> [To do]: Collect each line of the records containing the string "system".

- Opening Delimiter -

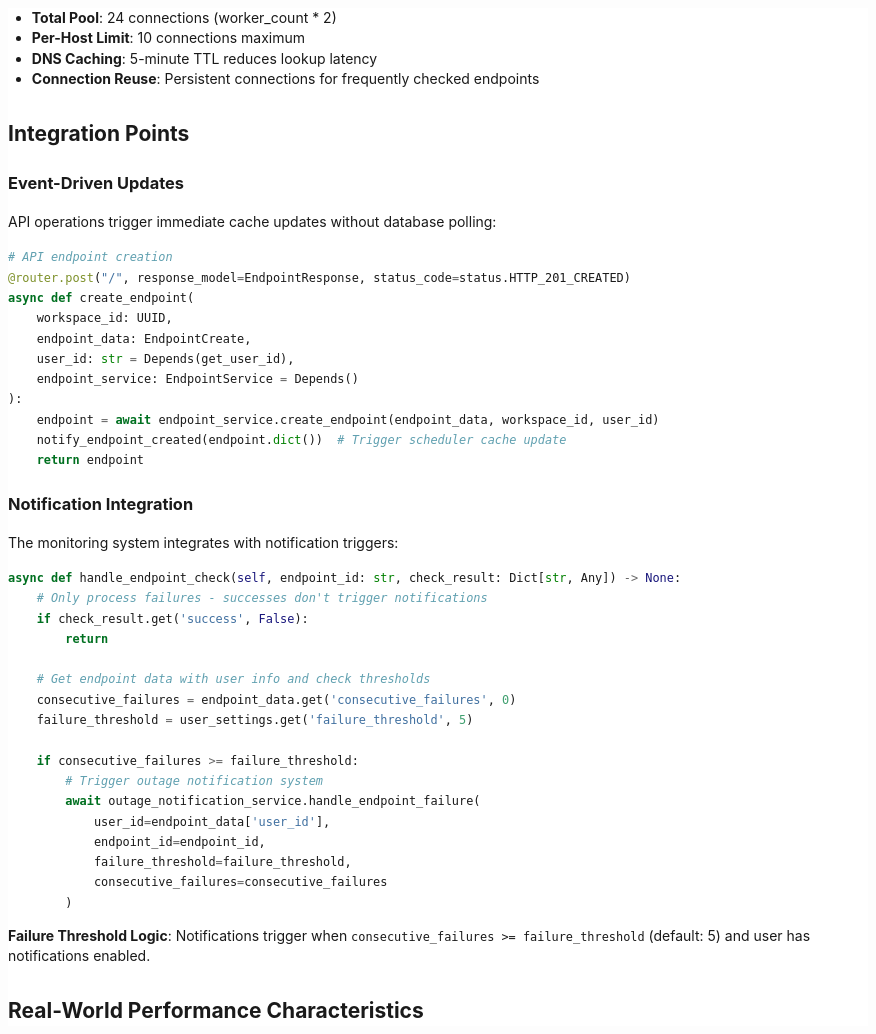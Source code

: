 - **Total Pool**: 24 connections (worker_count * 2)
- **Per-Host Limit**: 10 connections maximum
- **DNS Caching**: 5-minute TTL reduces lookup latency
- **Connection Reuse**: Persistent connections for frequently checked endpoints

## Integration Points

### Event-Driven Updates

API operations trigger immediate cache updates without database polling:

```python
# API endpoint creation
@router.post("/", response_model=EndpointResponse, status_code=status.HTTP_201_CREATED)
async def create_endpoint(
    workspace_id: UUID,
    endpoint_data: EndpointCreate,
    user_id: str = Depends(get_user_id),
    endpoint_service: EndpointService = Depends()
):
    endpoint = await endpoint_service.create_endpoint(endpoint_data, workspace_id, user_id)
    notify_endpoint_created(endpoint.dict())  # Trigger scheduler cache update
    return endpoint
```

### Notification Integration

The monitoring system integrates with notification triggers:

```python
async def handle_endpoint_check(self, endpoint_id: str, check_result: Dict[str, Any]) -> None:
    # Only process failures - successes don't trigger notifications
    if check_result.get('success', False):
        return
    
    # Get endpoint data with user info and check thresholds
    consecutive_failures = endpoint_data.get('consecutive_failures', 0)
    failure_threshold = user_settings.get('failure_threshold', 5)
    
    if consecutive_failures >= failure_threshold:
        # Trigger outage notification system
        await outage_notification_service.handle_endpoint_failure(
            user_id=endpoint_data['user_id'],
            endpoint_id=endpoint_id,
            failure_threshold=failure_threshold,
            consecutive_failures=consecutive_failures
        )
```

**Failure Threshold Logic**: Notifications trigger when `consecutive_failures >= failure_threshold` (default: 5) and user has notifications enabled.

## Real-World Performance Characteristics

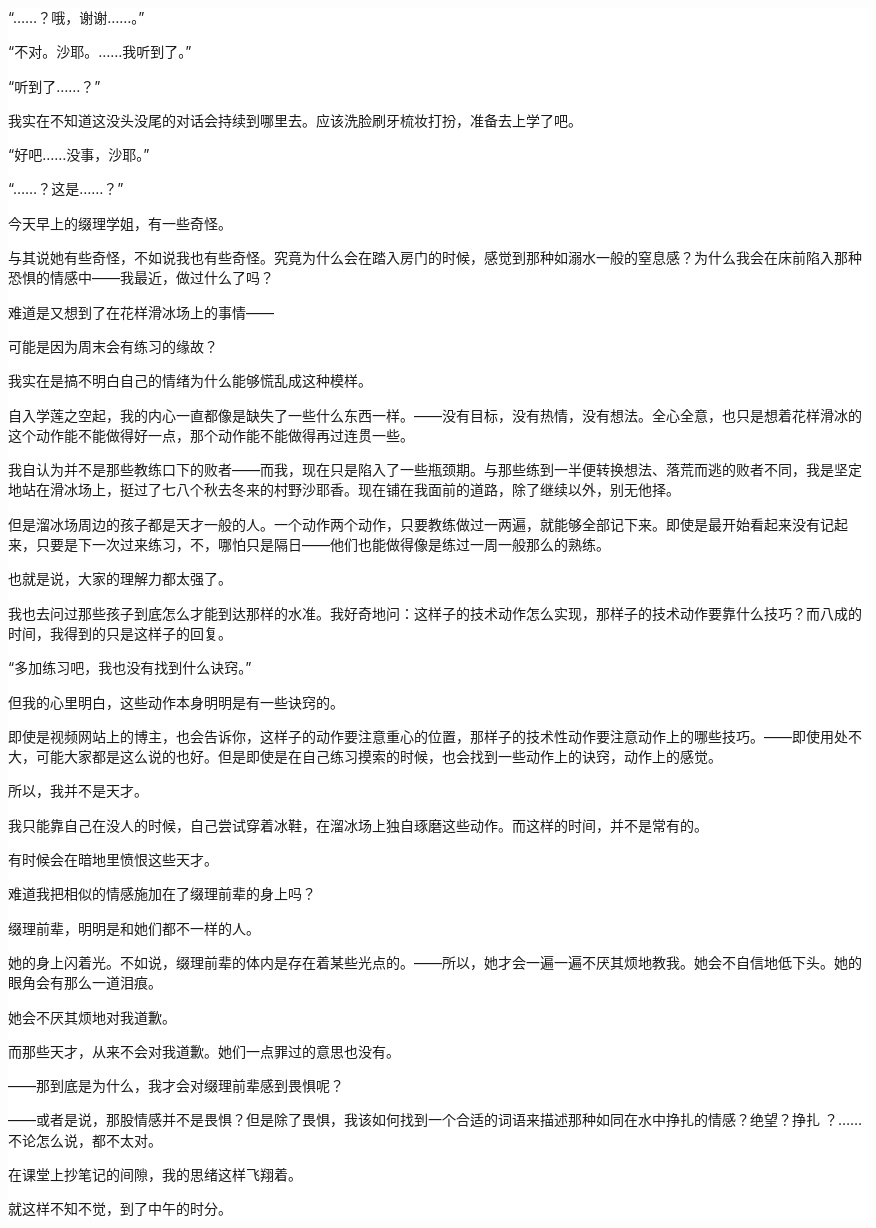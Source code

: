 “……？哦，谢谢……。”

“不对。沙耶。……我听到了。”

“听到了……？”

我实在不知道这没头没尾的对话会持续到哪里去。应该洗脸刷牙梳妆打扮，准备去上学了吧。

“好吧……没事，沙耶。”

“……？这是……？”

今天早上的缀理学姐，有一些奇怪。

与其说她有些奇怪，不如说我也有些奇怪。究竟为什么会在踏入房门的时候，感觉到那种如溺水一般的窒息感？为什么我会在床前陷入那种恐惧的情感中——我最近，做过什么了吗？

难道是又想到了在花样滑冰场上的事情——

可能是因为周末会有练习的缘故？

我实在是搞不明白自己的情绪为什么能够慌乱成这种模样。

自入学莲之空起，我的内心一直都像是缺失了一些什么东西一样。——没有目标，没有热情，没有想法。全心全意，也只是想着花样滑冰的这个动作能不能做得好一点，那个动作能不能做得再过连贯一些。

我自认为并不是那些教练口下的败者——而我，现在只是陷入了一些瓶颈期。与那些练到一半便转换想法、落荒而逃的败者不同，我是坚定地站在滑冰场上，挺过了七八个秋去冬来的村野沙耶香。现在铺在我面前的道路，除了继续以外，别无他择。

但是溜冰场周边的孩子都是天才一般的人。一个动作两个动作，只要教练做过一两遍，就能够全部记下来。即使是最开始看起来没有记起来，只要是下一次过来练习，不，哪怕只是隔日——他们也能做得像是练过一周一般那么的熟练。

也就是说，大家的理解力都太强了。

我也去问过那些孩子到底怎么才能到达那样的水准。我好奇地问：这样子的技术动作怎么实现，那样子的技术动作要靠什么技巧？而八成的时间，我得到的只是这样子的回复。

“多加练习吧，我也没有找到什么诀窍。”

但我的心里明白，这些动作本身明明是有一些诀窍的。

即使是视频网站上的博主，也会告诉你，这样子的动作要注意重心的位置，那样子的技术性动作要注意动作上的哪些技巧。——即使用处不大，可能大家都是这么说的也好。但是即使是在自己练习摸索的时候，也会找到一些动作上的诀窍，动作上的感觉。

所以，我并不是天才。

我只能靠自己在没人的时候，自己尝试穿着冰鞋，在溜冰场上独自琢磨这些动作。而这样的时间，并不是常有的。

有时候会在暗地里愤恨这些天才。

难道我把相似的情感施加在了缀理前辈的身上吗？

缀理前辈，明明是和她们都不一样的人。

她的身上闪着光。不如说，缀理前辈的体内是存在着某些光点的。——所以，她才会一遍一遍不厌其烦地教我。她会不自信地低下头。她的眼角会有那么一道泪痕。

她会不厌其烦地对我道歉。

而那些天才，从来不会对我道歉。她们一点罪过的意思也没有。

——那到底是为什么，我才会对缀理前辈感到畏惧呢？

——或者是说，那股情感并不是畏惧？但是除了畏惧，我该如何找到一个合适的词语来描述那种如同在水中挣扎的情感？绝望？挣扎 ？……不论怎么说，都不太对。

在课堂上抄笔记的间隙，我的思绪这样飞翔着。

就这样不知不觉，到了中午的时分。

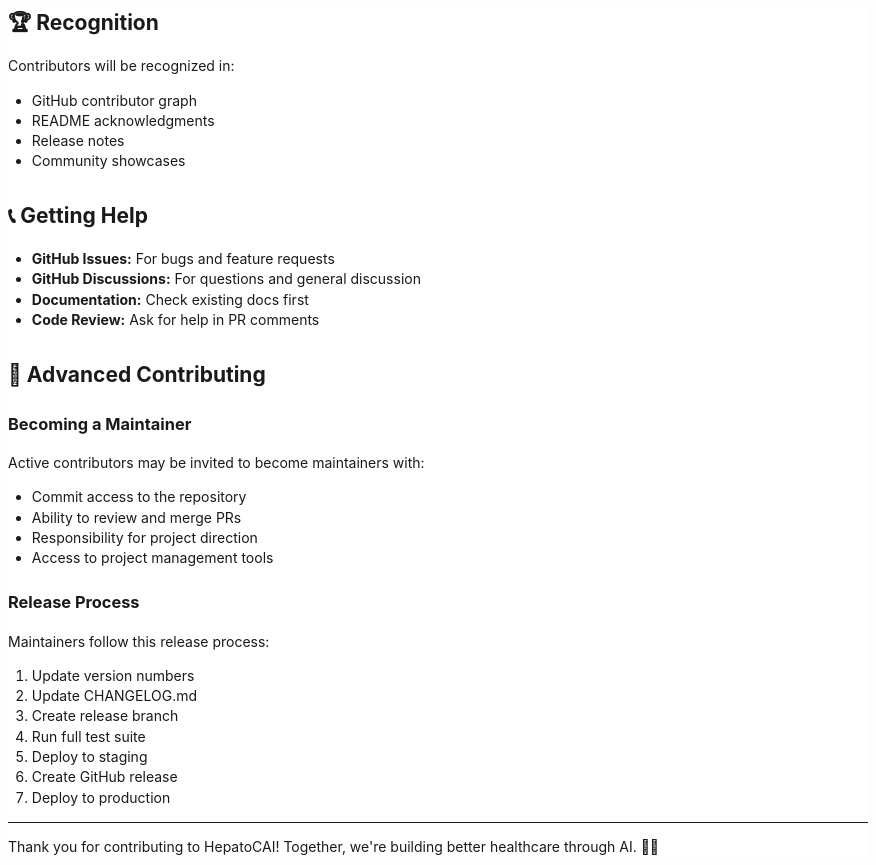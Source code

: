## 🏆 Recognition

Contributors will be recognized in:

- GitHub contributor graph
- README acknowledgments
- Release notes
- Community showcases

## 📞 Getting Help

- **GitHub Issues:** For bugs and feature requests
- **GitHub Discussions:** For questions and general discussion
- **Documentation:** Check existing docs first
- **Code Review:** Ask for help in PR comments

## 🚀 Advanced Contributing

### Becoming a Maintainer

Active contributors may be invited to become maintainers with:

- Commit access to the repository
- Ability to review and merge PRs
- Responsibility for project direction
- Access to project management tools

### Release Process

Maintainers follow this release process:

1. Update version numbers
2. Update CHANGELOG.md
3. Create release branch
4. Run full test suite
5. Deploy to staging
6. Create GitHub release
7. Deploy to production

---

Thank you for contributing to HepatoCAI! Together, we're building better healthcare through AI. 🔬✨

- Closing Delimiter -

> [Response to the exercise]:
The monitoring system integrates with notification triggers:
        # Trigger outage notification system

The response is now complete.